The Jacksonville, Florida City Council Finance Committee is debating how to pay for $1.7 billion in unfunded pension liabilities in the city’s Police and Fire Pension Fund. Elected officials remain unable to agree how to reform the city’s public pension programs, after rejecting three separate plans.

James Madison Institute Vice President of Policy Sal Nuzzo says city leaders will have to make tough decisions in order to make the pension funds solvent.

“Addressing the real problem means making difficult choices,” Nuzzo said. “One policy reform would be to freeze the current system for existing employees and develop a new, more-reasonable retirement program for new hires. Over time, normal attrition would bring the system into greater levels of sanity.”

Overpromising Benefits

Don Ohannes, a former municipal financial analyst for Allstate Insurance Company and current member of the National Federation of Municipal Analysts, says Jacksonville’s elected officials promised more than they were capable of delivering to workers.
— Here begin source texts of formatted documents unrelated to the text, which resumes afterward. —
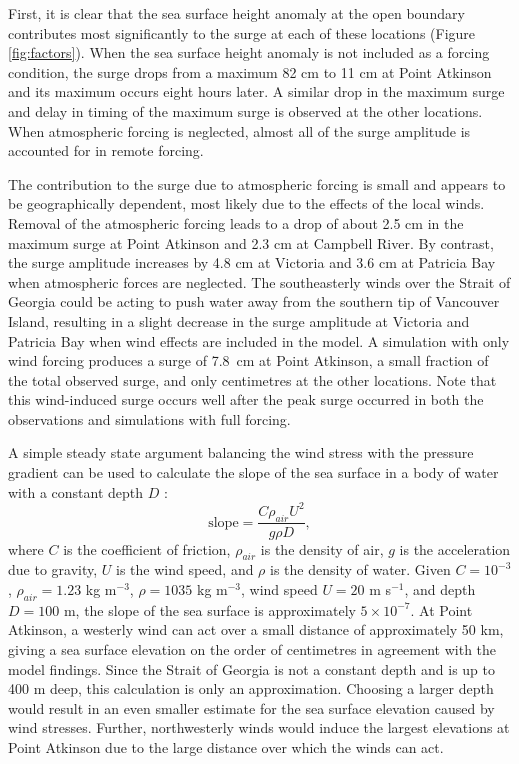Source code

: \documentclass{tATO2e}
\begin{document}
First, it is clear that the sea surface height anomaly at the open boundary contributes most significantly to the surge at each of these locations (Figure \ref{fig:factors}). When the sea surface height anomaly is not included as a forcing condition, the surge drops from a maximum 82 cm to 11 cm at Point Atkinson and its maximum occurs eight hours later.  A similar drop in the maximum surge and delay in timing of the maximum surge is observed at the other locations.  When atmospheric forcing is neglected, almost all of the surge amplitude is accounted for in remote forcing.

The contribution to the surge due to atmospheric forcing is small and appears to be geographically dependent, most likely due to the effects of the local winds. Removal of the atmospheric forcing leads to a drop of about 2.5 cm in the maximum surge at Point Atkinson and 2.3 cm at Campbell River. By contrast, the surge amplitude increases by 4.8 cm at Victoria and 3.6 cm at Patricia Bay when atmospheric forces are neglected. The southeasterly winds over the Strait of Georgia could be acting to push water away from the southern tip of Vancouver Island, resulting in a slight decrease in the surge amplitude at Victoria and Patricia Bay when wind effects are included in the model. A simulation with only wind forcing produces a surge of 7.8~cm at Point Atkinson, a small fraction of the total observed surge, and only centimetres at the other locations.  Note that this wind-induced surge occurs well after the peak surge occurred in both the observations and simulations with full forcing.

A simple steady state argument balancing the wind stress with the pressure gradient can be used to calculate the slope of the sea surface in a body of water with a constant depth $D$ \citep{pugh2004changing}: 
\begin{equation}
\text{slope} = \frac{C\rho_{air}U^2}{g\rho D},
\end{equation}
where $C$ is the coefficient of friction, $\rho_{air}$ is the density of air, $g$ is the acceleration due to gravity, $U$ is the wind speed, and $\rho$ is the density of water. Given  $C=10^{-3}$, $\rho_{air}=1.23$ kg m$^{-3}$, $\rho= 1035$  kg m$^{-3}$, wind speed $U=20$ m s$^{-1}$, and depth $D=100$ m, the slope of the sea surface is approximately $5\times10^{-7}$. At Point Atkinson, a westerly wind can act over a small distance of approximately 50 km, giving a sea surface elevation on the order of centimetres in agreement with the model findings. Since the Strait of Georgia is not a constant depth and is up to 400 m deep, this calculation is only an approximation. Choosing a larger depth would result in an even smaller estimate for the sea surface elevation caused by wind stresses. Further, northwesterly winds would induce the largest elevations at Point Atkinson due to the large distance over which the winds can act. 
\end{document}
Ohannes is also a policy advisor for the Heartland Institute, which publishes Budget & Tax News.

“Where are [the Jacksonville city committee members] going to get the extra money to meet [the estimated future costs?]” he said. “There is where the problem really comes in. … [T]hey were too optimistic in terms of what their returns would be on that money, and therefore they can’t meet the expectations.”

Tough Choices Ahead

Ohannes says making Jacksonville’s pension plans solvent after years of mismanagement will not be painless.

“People are going to get hurt either way,” Ohannes said. “Either the taxpayer or the recipient is going to get hurt.”

That pain can be averted by making reforms sooner, Nuzzo says.

“The alternative looks like Detroit,” Nuzzo said. “City leaders need to decide which future they want for their city.”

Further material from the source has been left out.